Listening to a plea by a minor NEET aspirant Akash Yadav, the Delhi High Court granted the applicant the permission to withdraw his plea and redirect it against the minimum age bar of Graduate Medical Education, 1997 in regulation 4.1, which clearly states that the applicant shall complete the age of 17 years on or before 31st December of the year of admission in the medical sciences.

About the Petitioner 

The applicant, who is 13 months short of the minimum required age of 17 completed his class 12th this year from CBSE, but unlike his classmates, he could not apply for NEET this year because he was ‘too young’ to take the exam. 

The applicant was barred from applying to appear in the 2021 NEET examinations as he was yet to reach the minimum age criteria. The petition was filed on the 4th of August, two days before the deadline for filing the application forms, which was later extended to the 10th of August. 

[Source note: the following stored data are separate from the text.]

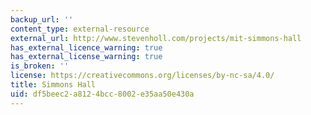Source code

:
 ```yaml
---
backup_url: ''
content_type: external-resource
external_url: http://www.stevenholl.com/projects/mit-simmons-hall
has_external_licence_warning: true
has_external_license_warning: true
is_broken: ''
license: https://creativecommons.org/licenses/by-nc-sa/4.0/
title: Simmons Hall
uid: df5beec2-a812-4bcc-8002-e35aa50e430a
---
```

Petitioner’s Case Against the Regulations

Dr. Surendra Kumar Yadav, who is the minor’s guardian and petitioner in person took the example of Shree Harini vs Union of India & others case wherein the petitioner, a 16 year old girl was allowed to sit for the 2021 NEET exams by a division bench of Madras High Court. Their case was strengthened by the cited references of multiple child prodigies in the medical sector, like Dr. Bala Murali Krishna ‘Bala’ Ambati, who became an ophthalmologist at the age of 17, a Guinness World Record, Dr. Arpan Doshi who became the youngest physician in the UK at the age of 21 and others as well like Dr. Yasha Asley, Dr. Sho Yano. While at the same time, Highlighting their point of concern about unnecessary age restriction barring the growth of children, quoted the former Chief Justice of India, Justice P.N. Bhagwati about how children have their capacities and who must be helped to find them, to grow into their maturity, else there cannot be a healthy growth of the nation.

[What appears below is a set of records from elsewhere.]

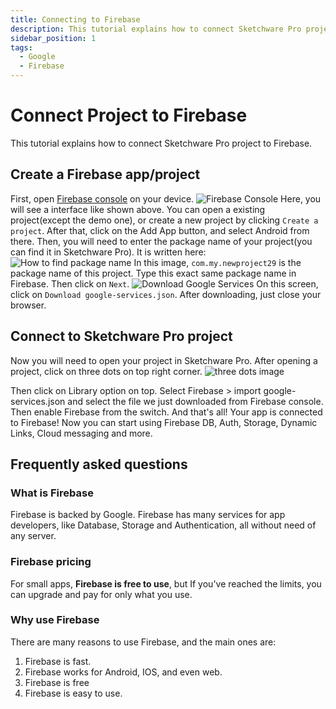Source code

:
 ```yaml
---
title: Connecting to Firebase
description: This tutorial explains how to connect Sketchware Pro project to Firebase.
sidebar_position: 1
tags:
  - Google
  - Firebase
---
```


# Connect Project to Firebase

This tutorial explains how to connect Sketchware Pro project to Firebase.

## Create a Firebase app/project

First, open [Firebase console](https://console.firebase.google.com/) on your device.
![Firebase Console](/img/firebase_console.jpg)
Here, you will see a interface like shown above. You can open a existing project(except the demo one), or create a new project by clicking `Create a project`.
After that, click on the Add App button, and select Android from there. Then, you will need to enter the package name of your project(you can find it in Sketchware Pro).
It is written here:
![How to find package name](/img/package_name.jpg)
In this image, `com.my.newproject29` is the package name of this project. Type this exact same package name in Firebase. Then click on `Next`.
![Download Google Services](/img/google_services_json.jpg)
On this screen, click on `Download google-services.json`.
After downloading, just close your browser.
## Connect to Sketchware Pro project
Now you will need to open your project in Sketchware Pro.
After opening a project, click on three dots on top right corner.
![three dots image](/img/three_dots.jpg)

Then click on Library option on top.
Select Firebase > import google-services.json
and select the file we just downloaded from Firebase console. Then enable Firebase from the switch.
And that's all! Your app is connected to Firebase! Now you can start using Firebase DB, Auth, Storage, Dynamic Links, Cloud messaging and more.

## Frequently asked questions
### What is Firebase
Firebase is backed by Google. Firebase has many services for app developers, like Database, Storage and Authentication, all without need of any server.
### Firebase pricing
For small apps, **Firebase is free to use**, but If you've reached the limits, you can upgrade and pay for only what you use.
### Why use Firebase
There are many reasons to use Firebase, and the main ones are:
1. Firebase is fast.
2. Firebase works for Android, IOS, and even web.
3. Firebase is free
4. Firebase is easy to use.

Regulations on Graduate Medical Education

In Defense of The Regulations

Defending the 4.1 regulation of the Regulations on Graduate Medical Education, 1997, advocate Tanoodbhav Singhdev, on behalf of the National Medical Commission and the Dental Council of India asserted that the regulations mention that the age of any NEET applicant must be 17 on or before December 31st of the year of examination. Further stating that the regulations have been challenged in the past as well, but have always been upheld primarily relying on the 2003 Writ Petition of Mohit Kumar vs Union of India & ors, Gautam Kapoor vs State of Rajasthan, and Ankit Chaturvedi vs Union of India cases. 

Different Story, Same Troubles!

Although this is not the first time that age relaxations are being talked about, the minimum age restriction has come under less scrutiny than the other restrictions of maximum age and attempts. In 2017, the UGC set maximum age criteria along with that, reducing the maximum attempts by an aspirant. 

Conclusion

As the permission to challenge the minimum age restriction has now been granted by the Delhi High Court, the case will be followed closely by numerous other students facing the same barrier. This will affect many students who are left out of the examination and miss one full year just because they are biologically younger than their counterparts.